Krohn’s idea has not come without some strain. There was
a lot of pushback when he decided he wanted to bring rugby to South Los
Angeles.
“It’s hard to believe it’s going to come to fruition,
but this was the plan, to spread rugby in an inner city area,” he said.
“Whenever you try to go outside of the box, you’ve always got push.
“It
was actually about getting the right people, people that are tough,
like Taylor, so it was actually the girls, really, (who) got it going at
first. The boys played but the girls were more ready to go outside of
the box, where the boys were like ‘We play football. We play basketball.
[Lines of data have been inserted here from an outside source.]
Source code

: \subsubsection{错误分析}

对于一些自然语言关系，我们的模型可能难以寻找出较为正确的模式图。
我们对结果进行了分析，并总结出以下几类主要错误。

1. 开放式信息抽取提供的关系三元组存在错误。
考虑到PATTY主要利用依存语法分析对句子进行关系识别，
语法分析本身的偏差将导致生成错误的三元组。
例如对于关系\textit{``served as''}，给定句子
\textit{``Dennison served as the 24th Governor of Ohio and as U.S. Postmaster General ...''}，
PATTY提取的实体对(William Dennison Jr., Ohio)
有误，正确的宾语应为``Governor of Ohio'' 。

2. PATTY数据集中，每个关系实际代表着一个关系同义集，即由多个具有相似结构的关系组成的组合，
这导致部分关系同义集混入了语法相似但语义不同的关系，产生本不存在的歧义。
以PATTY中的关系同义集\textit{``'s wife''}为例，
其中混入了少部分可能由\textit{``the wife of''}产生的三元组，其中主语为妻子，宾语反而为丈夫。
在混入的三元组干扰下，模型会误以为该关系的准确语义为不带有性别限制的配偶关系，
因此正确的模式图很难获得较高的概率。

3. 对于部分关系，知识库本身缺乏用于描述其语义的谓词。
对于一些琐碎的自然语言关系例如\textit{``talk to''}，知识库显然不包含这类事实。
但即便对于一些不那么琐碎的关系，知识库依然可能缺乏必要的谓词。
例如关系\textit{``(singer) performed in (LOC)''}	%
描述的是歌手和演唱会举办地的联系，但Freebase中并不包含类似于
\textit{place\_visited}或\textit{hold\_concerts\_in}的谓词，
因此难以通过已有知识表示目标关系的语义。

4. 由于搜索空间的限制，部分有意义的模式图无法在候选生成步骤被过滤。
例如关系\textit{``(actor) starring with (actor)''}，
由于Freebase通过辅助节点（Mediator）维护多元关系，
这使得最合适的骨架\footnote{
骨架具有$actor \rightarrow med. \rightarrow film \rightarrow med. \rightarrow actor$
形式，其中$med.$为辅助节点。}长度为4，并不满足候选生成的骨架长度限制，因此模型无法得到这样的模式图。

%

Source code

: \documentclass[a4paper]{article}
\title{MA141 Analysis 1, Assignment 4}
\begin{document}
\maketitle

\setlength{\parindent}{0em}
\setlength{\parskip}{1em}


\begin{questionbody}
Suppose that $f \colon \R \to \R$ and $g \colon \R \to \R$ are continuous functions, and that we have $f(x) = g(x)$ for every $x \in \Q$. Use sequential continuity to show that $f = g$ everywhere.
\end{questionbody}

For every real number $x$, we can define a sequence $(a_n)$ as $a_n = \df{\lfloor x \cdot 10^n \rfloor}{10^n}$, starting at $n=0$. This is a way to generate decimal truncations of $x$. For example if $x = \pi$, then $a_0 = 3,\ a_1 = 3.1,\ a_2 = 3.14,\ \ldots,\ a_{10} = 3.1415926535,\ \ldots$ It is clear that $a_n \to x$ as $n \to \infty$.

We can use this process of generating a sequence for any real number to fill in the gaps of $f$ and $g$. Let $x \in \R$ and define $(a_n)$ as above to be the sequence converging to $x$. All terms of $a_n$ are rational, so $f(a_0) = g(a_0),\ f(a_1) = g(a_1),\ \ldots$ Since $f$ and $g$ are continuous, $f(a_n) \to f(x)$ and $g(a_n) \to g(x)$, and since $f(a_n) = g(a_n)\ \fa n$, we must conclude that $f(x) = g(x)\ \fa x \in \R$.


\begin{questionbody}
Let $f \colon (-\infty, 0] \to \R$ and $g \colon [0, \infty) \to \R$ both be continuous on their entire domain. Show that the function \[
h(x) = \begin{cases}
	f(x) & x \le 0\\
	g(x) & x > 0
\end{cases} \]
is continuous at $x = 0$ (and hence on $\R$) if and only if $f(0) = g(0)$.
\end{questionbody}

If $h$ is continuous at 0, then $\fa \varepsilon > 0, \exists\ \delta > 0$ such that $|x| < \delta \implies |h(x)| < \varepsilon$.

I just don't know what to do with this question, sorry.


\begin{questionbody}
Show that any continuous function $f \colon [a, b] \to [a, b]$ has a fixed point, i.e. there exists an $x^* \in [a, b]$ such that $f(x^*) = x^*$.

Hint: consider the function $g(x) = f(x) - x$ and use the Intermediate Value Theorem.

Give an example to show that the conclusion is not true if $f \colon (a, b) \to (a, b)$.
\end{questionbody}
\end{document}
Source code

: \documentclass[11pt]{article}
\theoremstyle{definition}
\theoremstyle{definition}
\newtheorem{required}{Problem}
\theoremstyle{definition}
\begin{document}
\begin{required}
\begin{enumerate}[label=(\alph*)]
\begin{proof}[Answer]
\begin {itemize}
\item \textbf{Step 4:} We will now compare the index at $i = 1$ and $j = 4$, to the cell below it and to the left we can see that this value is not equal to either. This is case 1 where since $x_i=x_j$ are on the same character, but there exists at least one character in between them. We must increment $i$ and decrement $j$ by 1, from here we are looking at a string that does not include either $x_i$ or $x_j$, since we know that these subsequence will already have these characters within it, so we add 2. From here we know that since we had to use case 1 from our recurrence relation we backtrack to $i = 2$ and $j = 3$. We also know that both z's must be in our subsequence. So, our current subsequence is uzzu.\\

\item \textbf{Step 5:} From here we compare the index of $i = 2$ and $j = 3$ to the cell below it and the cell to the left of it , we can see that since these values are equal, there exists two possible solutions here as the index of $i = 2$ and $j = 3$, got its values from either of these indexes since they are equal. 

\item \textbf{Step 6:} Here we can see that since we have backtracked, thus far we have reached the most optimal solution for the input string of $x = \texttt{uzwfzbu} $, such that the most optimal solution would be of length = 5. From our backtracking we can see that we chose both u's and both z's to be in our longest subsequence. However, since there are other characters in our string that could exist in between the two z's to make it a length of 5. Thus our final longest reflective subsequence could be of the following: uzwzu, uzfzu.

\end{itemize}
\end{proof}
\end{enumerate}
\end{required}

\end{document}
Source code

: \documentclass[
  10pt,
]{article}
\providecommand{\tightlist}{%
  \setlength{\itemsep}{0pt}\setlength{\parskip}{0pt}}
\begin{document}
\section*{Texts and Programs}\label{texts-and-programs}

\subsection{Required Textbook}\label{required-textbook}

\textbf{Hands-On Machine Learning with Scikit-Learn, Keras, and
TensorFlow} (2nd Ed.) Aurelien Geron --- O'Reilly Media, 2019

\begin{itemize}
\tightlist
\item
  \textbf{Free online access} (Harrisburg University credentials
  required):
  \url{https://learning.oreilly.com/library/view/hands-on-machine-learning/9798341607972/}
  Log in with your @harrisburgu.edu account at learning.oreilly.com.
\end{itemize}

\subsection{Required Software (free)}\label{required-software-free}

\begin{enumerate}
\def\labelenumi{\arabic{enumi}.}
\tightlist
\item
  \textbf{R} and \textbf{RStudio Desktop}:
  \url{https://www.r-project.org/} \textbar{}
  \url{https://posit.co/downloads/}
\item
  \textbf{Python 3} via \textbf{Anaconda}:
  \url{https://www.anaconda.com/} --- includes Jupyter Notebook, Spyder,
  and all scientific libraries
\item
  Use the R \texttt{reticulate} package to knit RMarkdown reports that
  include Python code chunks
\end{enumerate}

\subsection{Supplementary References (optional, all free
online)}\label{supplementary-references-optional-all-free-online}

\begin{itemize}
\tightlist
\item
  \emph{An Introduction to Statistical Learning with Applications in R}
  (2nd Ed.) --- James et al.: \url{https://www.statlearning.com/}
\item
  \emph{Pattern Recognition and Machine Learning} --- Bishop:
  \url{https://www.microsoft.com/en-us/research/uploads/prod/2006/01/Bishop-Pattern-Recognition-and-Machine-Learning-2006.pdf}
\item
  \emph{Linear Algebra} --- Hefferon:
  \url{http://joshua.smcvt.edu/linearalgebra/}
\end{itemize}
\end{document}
We don’t play rugby,’ and they just watched and then they seen how cool
it was getting and once we started traveling. The star of the football
team actually came from rugby and then he became the star of the
football team and they were like ‘Hey!’”
The pushback hasn’t
completely subsided. You don’t hear young African Americans growing up
saying they want to be professional rugby players. The NFL or NBA are
usually the choice. Those that have taking a stand for rugby and
announced their love for it are looked at in a different light. It’s not
a popular choice.
“(My relatives and friends) want me to be a
football player more than rugby but it’s my life and I get to choose
what I want,” said Trotter, who also plays football and runs track at
View Park, an ICEF-member school. “Rugby is what opened my heart more
and wanted to make me strive for more.”
Trotter intends to attend college at either UCLA or UC Santa Barbara and play rugby.
Krohn believes some of his current players will have a shot at the
2016 Olympics with rugby being reinstated for the Rio de Janeiro Games,
including 14-year-old phenom Nia Tolliver.
Tolliver, who plays
at View Point Prep High, is a rugby prodigy according to her coach, who
says her aggression makes her a perfect fit in the sport.
"I
played basketball but I always fouled out because I'm really a contact
person," Tolliver told Intersections South LA. "I'm big."
It's a
large goal for some of these athletes like Tolliver, but the ICEF rugby
program didn't make it this far without Krohn having big dreams.
It’s a hot, winter day in South Los Angeles and chances are, yes, inner city youth are playing rugby.